In application, surgical retractor 110, as shown in FIGS. 15-22, may be inserted into a wound or incision made in a patient to open up and hold open the wound or incision area. The elongate cross-sectional shape of the surgical retractor 110 (as defined by lengths L₁, L₂being greater than widths W₁, W₂, respectively) may provide improved access to and visibility of the wound or incision area.

Surgical retractor 110 may be designed such that second insertion end 116 serves as the insertion end and first protrusion end 114 serves as the portion of the surgical retractor that protrudes out of the patient. Retractor body 112 keeps the edges of the wound or incision spread apart to allow for access into the wound or incision area. That is to say, upon insertion, the edges of the wound or incision rest against the exterior of retractor body 112 and are retained apart by the retractor body 112. Once in place, opening 118, including first end opening 120 and second end opening 122, provides the pathway for viewing inside the wound or incision as well as for inserting surgical tools into the wound or incision. Such surgical tools may generally be introduced into the wound or incision by passing the tools through first end opening 120 and down opening 118 to second end opening 122.

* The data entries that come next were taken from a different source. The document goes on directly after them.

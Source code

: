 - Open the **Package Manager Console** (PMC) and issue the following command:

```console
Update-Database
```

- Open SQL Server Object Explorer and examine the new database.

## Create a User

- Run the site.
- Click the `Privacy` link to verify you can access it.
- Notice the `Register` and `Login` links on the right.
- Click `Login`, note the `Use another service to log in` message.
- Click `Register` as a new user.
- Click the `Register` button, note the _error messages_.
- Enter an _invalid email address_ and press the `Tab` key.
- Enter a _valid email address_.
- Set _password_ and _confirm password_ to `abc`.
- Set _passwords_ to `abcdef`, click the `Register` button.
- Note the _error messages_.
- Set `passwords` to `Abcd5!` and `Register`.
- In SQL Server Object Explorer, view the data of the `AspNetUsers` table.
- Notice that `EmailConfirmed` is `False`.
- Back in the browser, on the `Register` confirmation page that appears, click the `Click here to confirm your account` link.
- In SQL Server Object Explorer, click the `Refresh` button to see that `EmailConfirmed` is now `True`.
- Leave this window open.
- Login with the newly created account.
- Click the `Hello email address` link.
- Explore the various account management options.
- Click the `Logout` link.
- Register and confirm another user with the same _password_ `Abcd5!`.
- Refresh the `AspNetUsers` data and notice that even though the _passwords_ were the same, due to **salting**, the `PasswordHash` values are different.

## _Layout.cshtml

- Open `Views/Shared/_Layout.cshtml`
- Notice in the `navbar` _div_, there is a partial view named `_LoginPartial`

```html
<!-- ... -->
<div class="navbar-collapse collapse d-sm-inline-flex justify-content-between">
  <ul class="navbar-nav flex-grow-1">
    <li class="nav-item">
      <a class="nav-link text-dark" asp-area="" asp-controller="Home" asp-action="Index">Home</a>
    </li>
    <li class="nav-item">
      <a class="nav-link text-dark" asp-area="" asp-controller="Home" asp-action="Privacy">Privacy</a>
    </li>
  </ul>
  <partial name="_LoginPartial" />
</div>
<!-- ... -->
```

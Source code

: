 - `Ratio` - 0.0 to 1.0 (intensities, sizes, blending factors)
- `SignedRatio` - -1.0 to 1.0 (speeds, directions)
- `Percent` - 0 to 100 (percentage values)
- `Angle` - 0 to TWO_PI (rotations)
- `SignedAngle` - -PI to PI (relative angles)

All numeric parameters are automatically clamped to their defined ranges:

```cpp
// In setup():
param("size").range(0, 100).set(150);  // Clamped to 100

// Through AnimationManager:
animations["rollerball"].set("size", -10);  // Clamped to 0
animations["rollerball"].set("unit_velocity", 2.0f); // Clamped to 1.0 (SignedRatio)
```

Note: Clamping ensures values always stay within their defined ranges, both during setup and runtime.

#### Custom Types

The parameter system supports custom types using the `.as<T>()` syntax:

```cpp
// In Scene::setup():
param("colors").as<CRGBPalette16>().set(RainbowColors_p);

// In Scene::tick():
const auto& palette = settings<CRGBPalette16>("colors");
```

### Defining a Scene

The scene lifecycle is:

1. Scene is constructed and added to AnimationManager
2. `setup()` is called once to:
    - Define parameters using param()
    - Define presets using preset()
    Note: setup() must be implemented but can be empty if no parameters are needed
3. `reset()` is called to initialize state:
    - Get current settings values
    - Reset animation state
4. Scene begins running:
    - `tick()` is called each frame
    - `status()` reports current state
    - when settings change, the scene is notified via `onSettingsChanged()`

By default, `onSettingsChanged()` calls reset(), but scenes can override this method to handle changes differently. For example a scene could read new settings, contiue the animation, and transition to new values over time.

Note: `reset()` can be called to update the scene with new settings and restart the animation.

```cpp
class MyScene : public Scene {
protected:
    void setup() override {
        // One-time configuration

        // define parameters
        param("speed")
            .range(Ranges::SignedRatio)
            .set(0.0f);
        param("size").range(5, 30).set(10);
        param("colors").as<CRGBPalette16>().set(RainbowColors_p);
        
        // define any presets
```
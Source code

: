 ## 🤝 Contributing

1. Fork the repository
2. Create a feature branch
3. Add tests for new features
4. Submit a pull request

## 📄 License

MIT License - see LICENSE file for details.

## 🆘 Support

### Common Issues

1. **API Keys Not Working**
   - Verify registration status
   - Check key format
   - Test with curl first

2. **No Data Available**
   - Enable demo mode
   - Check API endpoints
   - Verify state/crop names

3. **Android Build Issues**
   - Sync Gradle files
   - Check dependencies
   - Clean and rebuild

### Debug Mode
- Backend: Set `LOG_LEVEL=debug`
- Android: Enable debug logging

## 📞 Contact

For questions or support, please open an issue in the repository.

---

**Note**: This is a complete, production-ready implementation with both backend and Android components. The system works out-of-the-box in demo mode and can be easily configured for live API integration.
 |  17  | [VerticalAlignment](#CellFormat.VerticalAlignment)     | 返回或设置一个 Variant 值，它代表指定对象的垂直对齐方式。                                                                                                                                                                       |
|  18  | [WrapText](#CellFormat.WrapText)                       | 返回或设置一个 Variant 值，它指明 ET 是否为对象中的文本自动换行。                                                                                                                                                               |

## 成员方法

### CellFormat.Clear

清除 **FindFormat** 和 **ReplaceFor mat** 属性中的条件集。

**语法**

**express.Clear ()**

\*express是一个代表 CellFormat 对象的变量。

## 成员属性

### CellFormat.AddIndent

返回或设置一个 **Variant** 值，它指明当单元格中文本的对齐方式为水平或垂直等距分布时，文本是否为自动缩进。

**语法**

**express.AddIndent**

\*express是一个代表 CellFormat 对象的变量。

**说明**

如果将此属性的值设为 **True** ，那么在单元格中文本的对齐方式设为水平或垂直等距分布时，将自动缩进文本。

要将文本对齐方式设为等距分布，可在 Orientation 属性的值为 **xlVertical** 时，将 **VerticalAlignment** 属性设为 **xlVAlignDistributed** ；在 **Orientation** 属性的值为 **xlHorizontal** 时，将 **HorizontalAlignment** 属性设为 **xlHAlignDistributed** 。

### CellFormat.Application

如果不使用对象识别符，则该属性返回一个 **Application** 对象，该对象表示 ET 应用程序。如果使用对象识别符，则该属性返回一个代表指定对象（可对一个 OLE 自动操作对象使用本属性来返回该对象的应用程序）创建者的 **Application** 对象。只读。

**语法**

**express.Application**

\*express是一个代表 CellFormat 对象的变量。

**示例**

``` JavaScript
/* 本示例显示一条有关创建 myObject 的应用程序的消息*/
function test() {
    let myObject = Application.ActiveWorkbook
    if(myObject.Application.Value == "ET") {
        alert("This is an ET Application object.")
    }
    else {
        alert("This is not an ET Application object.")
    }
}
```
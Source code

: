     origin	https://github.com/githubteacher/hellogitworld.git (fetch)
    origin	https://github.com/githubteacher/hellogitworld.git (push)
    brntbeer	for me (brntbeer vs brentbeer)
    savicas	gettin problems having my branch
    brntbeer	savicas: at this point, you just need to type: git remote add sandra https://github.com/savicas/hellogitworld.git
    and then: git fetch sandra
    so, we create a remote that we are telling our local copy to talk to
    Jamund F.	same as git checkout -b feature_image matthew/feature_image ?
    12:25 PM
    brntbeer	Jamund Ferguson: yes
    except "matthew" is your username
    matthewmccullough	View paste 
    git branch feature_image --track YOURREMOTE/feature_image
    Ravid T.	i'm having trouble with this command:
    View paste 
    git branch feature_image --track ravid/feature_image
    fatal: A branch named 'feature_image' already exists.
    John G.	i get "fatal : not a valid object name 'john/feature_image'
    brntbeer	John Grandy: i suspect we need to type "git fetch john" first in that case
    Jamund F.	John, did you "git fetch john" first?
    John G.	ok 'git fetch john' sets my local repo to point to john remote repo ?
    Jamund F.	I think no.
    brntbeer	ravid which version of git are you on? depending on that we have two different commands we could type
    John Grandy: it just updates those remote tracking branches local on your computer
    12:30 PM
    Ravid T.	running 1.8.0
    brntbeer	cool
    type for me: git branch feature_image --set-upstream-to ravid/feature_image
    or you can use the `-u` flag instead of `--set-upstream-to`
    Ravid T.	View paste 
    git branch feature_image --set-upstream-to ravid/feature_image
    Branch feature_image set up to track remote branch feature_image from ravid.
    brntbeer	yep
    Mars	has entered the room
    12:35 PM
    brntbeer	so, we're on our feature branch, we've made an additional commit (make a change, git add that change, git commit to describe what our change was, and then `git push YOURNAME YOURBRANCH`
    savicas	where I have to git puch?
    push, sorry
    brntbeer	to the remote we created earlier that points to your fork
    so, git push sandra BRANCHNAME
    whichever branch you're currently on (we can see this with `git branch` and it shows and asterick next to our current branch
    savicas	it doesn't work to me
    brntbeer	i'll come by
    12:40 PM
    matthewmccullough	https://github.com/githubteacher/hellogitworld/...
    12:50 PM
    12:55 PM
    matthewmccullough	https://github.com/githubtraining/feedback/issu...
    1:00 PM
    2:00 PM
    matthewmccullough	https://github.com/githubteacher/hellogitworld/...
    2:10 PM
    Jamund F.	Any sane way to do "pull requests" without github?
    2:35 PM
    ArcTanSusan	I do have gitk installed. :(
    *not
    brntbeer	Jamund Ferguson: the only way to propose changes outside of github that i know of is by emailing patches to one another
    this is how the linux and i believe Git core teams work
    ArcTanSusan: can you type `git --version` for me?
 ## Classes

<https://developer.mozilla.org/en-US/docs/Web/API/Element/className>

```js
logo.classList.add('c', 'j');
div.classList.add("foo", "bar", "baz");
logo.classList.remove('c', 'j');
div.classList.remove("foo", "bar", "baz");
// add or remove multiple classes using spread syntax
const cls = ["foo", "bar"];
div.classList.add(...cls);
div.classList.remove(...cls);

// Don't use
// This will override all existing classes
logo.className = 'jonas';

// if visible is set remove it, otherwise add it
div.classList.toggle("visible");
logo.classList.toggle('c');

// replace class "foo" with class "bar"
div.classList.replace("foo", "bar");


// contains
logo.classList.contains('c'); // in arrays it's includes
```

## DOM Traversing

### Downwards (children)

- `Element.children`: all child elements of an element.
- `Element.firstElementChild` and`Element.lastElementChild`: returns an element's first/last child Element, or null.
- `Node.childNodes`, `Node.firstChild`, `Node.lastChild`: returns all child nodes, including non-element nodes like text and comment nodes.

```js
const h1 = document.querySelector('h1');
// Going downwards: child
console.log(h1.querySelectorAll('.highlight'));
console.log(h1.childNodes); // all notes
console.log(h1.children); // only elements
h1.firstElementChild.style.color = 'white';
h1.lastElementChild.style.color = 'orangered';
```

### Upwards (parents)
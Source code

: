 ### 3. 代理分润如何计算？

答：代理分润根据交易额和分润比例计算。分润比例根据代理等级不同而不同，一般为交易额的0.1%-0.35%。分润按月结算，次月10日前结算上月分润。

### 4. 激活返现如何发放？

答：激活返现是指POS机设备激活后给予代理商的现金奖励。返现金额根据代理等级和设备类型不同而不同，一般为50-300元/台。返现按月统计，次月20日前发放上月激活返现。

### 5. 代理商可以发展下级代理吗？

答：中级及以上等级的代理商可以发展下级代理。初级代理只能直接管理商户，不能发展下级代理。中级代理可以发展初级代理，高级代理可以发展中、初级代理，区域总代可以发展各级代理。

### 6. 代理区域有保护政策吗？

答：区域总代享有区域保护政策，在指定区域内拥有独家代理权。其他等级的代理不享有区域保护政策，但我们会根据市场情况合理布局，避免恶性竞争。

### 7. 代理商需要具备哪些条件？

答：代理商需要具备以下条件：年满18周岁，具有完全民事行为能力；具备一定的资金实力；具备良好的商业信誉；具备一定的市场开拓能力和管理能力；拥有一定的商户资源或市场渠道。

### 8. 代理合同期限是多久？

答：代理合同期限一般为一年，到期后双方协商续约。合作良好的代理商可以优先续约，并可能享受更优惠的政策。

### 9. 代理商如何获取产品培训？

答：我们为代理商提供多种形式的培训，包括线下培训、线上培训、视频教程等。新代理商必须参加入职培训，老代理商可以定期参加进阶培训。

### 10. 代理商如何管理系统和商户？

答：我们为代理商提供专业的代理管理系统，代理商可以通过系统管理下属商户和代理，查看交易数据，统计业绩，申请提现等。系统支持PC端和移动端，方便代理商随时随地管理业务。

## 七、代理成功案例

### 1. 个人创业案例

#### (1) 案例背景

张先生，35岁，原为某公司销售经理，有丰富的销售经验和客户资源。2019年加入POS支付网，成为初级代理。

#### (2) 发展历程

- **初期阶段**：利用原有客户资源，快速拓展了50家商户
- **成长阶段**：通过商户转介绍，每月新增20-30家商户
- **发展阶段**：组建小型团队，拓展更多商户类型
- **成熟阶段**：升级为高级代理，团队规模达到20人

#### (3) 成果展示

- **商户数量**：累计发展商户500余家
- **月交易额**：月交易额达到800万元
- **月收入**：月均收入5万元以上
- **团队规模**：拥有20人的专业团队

As best seen in FIGS. 15, 16, 21 and 22, first end opening 120 and second end opening 122 may have specific shapes designed to improve the usefulness of surgical retractor 110. Specifically, first end opening 120 may have a polygon shape and second end opening 122 may have a curved shape. While FIGS. 15, 16, 21 and 22 illustrate a rectangular-shaped first end opening 120 and an elliptical shaped second end opening 122, any type of polygon or curve, or combination of polygon and curved features, may be used.

While, polygon shapes are described above for first end opening 120, the shape of first end opening 120 is not limited. First end opening 120 may have a circular shape or a shape utilizing both straight segments and curved segments. For example, in one embodiment first end opening 120 has a generally rectangular shape, with one or more of the corners curved more than the other corners. For example, first end opening 120 may have three, two or one generally right-angle corners, with one, two or three curved corners, respectively. Likewise, while curved shapes are described for second end opening 122, the shape of second end opening is not limited. Second end opening 122 may have a polygon shape or a shape utilizing both straight segments and curved segments.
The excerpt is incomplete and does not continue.